* **Task details**
All of the data below should be repeated exactly. Pictures should not be included.

Document images with source code:
________

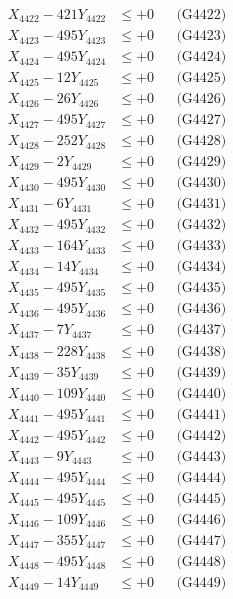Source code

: \documentclass[a4paper,10pt]{article}
\begin{document}
{\begin{align}
X_{4422} - 421Y_{4422} &\leq +0 && \text{(G4422)} \\
X_{4423} - 495Y_{4423} &\leq +0 && \text{(G4423)} \\
X_{4424} - 495Y_{4424} &\leq +0 && \text{(G4424)} \\
X_{4425} - 12Y_{4425} &\leq +0 && \text{(G4425)} \\
X_{4426} - 26Y_{4426} &\leq +0 && \text{(G4426)} \\
X_{4427} - 495Y_{4427} &\leq +0 && \text{(G4427)} \\
X_{4428} - 252Y_{4428} &\leq +0 && \text{(G4428)} \\
X_{4429} - 2Y_{4429} &\leq +0 && \text{(G4429)} \\
X_{4430} - 495Y_{4430} &\leq +0 && \text{(G4430)} \\
\allowbreak
X_{4431} - 6Y_{4431} &\leq +0 && \text{(G4431)} \\
X_{4432} - 495Y_{4432} &\leq +0 && \text{(G4432)} \\
X_{4433} - 164Y_{4433} &\leq +0 && \text{(G4433)} \\
X_{4434} - 14Y_{4434} &\leq +0 && \text{(G4434)} \\
X_{4435} - 495Y_{4435} &\leq +0 && \text{(G4435)} \\
X_{4436} - 495Y_{4436} &\leq +0 && \text{(G4436)} \\
X_{4437} - 7Y_{4437} &\leq +0 && \text{(G4437)} \\
X_{4438} - 228Y_{4438} &\leq +0 && \text{(G4438)} \\
X_{4439} - 35Y_{4439} &\leq +0 && \text{(G4439)} \\
X_{4440} - 109Y_{4440} &\leq +0 && \text{(G4440)} \\
\allowbreak
X_{4441} - 495Y_{4441} &\leq +0 && \text{(G4441)} \\
X_{4442} - 495Y_{4442} &\leq +0 && \text{(G4442)} \\
X_{4443} - 9Y_{4443} &\leq +0 && \text{(G4443)} \\
X_{4444} - 495Y_{4444} &\leq +0 && \text{(G4444)} \\
X_{4445} - 495Y_{4445} &\leq +0 && \text{(G4445)} \\
X_{4446} - 109Y_{4446} &\leq +0 && \text{(G4446)} \\
X_{4447} - 355Y_{4447} &\leq +0 && \text{(G4447)} \\
X_{4448} - 495Y_{4448} &\leq +0 && \text{(G4448)} \\
X_{4449} - 14Y_{4449} &\leq +0 && \text{(G4449)} \\

\end{align}}
\end{document}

________

* **Answer section**
Source code

: \documentclass[a4paper,10pt]{article}
\begin{document}
{\begin{align}
X_{4422} - 421Y_{4422} &\leq +0 && \text{(G4422)} \\
X_{4423} - 495Y_{4423} &\leq +0 && \text{(G4423)} \\
X_{4424} - 495Y_{4424} &\leq +0 && \text{(G4424)} \\
X_{4425} - 12Y_{4425} &\leq +0 && \text{(G4425)} \\
X_{4426} - 26Y_{4426} &\leq +0 && \text{(G4426)} \\
X_{4427} - 495Y_{4427} &\leq +0 && \text{(G4427)} \\
X_{4428} - 252Y_{4428} &\leq +0 && \text{(G4428)} \\
X_{4429} - 2Y_{4429} &\leq +0 && \text{(G4429)} \\
X_{4430} - 495Y_{4430} &\leq +0 && \text{(G4430)} \\
\allowbreak
X_{4431} - 6Y_{4431} &\leq +0 && \text{(G4431)} \\
X_{4432} - 495Y_{4432} &\leq +0 && \text{(G4432)} \\
X_{4433} - 164Y_{4433} &\leq +0 && \text{(G4433)} \\
X_{4434} - 14Y_{4434} &\leq +0 && \text{(G4434)} \\
X_{4435} - 495Y_{4435} &\leq +0 && \text{(G4435)} \\
X_{4436} - 495Y_{4436} &\leq +0 && \text{(G4436)} \\
X_{4437} - 7Y_{4437} &\leq +0 && \text{(G4437)} \\
X_{4438} - 228Y_{4438} &\leq +0 && \text{(G4438)} \\
X_{4439} - 35Y_{4439} &\leq +0 && \text{(G4439)} \\
X_{4440} - 109Y_{4440} &\leq +0 && \text{(G4440)} \\
\allowbreak
X_{4441} - 495Y_{4441} &\leq +0 && \text{(G4441)} \\
X_{4442} - 495Y_{4442} &\leq +0 && \text{(G4442)} \\
X_{4443} - 9Y_{4443} &\leq +0 && \text{(G4443)} \\
X_{4444} - 495Y_{4444} &\leq +0 && \text{(G4444)} \\
X_{4445} - 495Y_{4445} &\leq +0 && \text{(G4445)} \\
X_{4446} - 109Y_{4446} &\leq +0 && \text{(G4446)} \\
X_{4447} - 355Y_{4447} &\leq +0 && \text{(G4447)} \\
X_{4448} - 495Y_{4448} &\leq +0 && \text{(G4448)} \\
X_{4449} - 14Y_{4449} &\leq +0 && \text{(G4449)} \\

\end{align}}
\end{document}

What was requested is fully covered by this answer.